The ad people must have become aware of the line becoming a ‘line’ so in one of the ads, Mary McEvoy is shopping and a fella with glasses at the counter recognises her and says, “Will ya say the line?” so she reluctantly has to say the line about the money-back guarantee.
I remembered that because these days, it’s all I can do to not say “the line”. I reckon if I see one more weather forecast about “scattered showers merging to form a more organised band of rain” it’ll tip me over the edge.
“Where’s all this global warming now?” says Colm, pleased as punch with himself. The words will spill out before I can stop them. “We could do with a bitta climate change here now, hah?” High-fives all around.
I know it’s a stupid line because (A) there’s a difference between weather and climate, and (B) anyway this weather is probably caused by climate change as well.
The second one is harder to get one’s head around because over the years we’ve been told a lot about the greenhouse effect and carbon emissions. And I don’t know any greenhouse that suddenly starts pouring rain randomly in one corner. Unless people in glasshouses have been throwing stones.
But once you understand that climate change means warming and/or Associated Mad Stuff like long-term blocking airmasses separating us from 40 degrees in Greece and keeping us in a northerly airflow, it makes some sense to me, a dope.
If you pump a load of anything artificially into a system as complex as an atmosphere, it’s not going to react straight away by getting evenly warmer in every square foot. It’ll be unpredictable.

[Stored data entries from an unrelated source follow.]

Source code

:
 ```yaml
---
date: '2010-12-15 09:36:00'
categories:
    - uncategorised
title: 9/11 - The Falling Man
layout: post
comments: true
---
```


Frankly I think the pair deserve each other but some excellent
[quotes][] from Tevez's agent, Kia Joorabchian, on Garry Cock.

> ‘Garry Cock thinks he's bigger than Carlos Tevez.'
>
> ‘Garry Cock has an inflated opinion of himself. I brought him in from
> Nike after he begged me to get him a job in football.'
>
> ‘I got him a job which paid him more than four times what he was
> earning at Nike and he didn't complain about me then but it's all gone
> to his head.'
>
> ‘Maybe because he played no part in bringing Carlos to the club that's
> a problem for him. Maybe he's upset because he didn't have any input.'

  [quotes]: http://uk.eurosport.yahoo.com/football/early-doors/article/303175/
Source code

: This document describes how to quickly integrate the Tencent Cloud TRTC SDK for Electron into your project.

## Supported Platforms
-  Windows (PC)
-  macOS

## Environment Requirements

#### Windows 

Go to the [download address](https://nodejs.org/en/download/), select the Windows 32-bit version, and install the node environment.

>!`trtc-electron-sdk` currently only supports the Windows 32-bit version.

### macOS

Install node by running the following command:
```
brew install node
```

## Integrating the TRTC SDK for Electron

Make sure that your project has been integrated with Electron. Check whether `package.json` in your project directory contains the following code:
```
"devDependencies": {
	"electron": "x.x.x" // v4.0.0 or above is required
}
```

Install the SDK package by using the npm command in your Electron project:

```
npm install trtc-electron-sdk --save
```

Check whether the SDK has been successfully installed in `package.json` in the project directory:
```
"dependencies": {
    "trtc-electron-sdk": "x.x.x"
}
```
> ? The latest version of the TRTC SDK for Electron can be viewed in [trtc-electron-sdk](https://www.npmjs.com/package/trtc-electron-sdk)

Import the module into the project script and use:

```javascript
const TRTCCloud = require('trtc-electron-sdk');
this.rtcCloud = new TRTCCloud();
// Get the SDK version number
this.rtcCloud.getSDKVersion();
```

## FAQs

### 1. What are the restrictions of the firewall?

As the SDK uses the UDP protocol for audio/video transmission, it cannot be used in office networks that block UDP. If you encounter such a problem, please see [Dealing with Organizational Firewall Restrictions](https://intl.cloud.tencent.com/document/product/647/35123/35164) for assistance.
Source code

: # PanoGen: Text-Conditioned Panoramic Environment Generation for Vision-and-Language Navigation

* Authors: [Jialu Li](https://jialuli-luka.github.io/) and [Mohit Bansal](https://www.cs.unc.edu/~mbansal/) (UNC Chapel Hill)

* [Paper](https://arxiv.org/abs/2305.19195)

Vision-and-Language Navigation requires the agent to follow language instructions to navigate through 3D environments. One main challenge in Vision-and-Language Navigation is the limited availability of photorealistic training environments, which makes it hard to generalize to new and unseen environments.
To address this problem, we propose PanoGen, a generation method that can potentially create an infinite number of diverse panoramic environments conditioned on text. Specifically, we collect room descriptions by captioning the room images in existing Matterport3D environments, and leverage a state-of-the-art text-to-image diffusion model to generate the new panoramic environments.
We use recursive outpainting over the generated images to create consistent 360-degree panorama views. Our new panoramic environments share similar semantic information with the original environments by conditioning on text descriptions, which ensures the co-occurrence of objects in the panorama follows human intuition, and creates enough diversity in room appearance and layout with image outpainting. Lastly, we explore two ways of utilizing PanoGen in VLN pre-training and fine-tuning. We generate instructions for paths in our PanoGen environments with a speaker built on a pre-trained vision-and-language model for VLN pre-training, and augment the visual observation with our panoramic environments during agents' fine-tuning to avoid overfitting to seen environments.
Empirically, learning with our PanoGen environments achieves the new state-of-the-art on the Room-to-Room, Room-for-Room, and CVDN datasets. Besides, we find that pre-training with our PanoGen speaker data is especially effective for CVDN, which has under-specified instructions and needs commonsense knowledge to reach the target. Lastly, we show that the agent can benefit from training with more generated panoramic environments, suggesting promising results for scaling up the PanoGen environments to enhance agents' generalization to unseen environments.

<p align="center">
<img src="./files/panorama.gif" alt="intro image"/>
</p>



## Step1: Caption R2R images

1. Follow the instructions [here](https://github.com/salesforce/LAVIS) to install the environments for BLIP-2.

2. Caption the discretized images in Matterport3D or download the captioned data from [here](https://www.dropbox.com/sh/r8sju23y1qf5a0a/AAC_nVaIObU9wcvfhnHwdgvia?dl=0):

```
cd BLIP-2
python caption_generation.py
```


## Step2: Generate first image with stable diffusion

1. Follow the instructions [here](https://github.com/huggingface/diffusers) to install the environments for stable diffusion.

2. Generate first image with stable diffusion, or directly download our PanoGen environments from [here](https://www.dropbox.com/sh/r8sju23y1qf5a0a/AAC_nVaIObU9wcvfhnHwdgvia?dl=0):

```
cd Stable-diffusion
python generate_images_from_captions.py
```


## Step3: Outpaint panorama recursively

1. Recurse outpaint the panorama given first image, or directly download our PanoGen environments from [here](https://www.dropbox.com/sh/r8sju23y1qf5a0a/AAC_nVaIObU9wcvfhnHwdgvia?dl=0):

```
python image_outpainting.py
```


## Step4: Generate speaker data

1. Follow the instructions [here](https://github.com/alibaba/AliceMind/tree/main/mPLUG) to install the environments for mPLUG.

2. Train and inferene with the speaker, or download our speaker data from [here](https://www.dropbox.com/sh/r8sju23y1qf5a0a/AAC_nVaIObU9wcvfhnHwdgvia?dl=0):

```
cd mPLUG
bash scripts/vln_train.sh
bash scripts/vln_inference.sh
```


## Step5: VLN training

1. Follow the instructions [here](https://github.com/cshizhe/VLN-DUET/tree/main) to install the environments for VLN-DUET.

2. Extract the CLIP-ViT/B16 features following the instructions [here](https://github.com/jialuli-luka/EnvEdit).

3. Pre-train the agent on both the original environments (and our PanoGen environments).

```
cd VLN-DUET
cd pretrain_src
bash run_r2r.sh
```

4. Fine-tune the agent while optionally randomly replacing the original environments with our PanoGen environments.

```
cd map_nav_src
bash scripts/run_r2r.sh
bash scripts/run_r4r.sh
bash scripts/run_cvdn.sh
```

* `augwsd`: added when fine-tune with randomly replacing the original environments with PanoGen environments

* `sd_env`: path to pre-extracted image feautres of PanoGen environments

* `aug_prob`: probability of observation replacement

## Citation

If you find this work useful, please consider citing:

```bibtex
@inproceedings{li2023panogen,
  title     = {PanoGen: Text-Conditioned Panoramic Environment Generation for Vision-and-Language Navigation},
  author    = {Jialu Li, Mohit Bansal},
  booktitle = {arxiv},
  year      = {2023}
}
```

Like, if you stressed someone out, you wouldn’t know how they might lash out. They might curl up in a ball, slap someone, start laughing hysterically, and start bingeing. Or in this case, have a really wet July.
That unpredictability makes things scary. We used to have a rough idea of what each month might bring. Or at least how much to distrust it. Now feels chaotic though.
Farmers are dealing with drought in February and floods in July. Cows indoors in July like the rest of us, staring at the Tour De France.
You’re going to hear the word adaptation a lot more. We still have to try and ‘mitigate’ — stop things going from bad to worse. But we’re also going to have to ‘adapt’ — live with bad.
If it’s 40 degrees temperature in Europe and 40 days of rain here in July, is there any point in school holidays in July? Might as well be learning something in the daylight.
And we can’t all be on our holidays in May without getting letters from Tusla. (It will take CenterParcs precisely 12 minutes to cop onto that though).
For all this doom-laden thinking, if we get two nice days to rub together in August, my mind will put all of this to one side and embrace the present.
The twin-track approach: Existential dread and taking one day at a time. For now, that’s my new line and I’m sticking to it.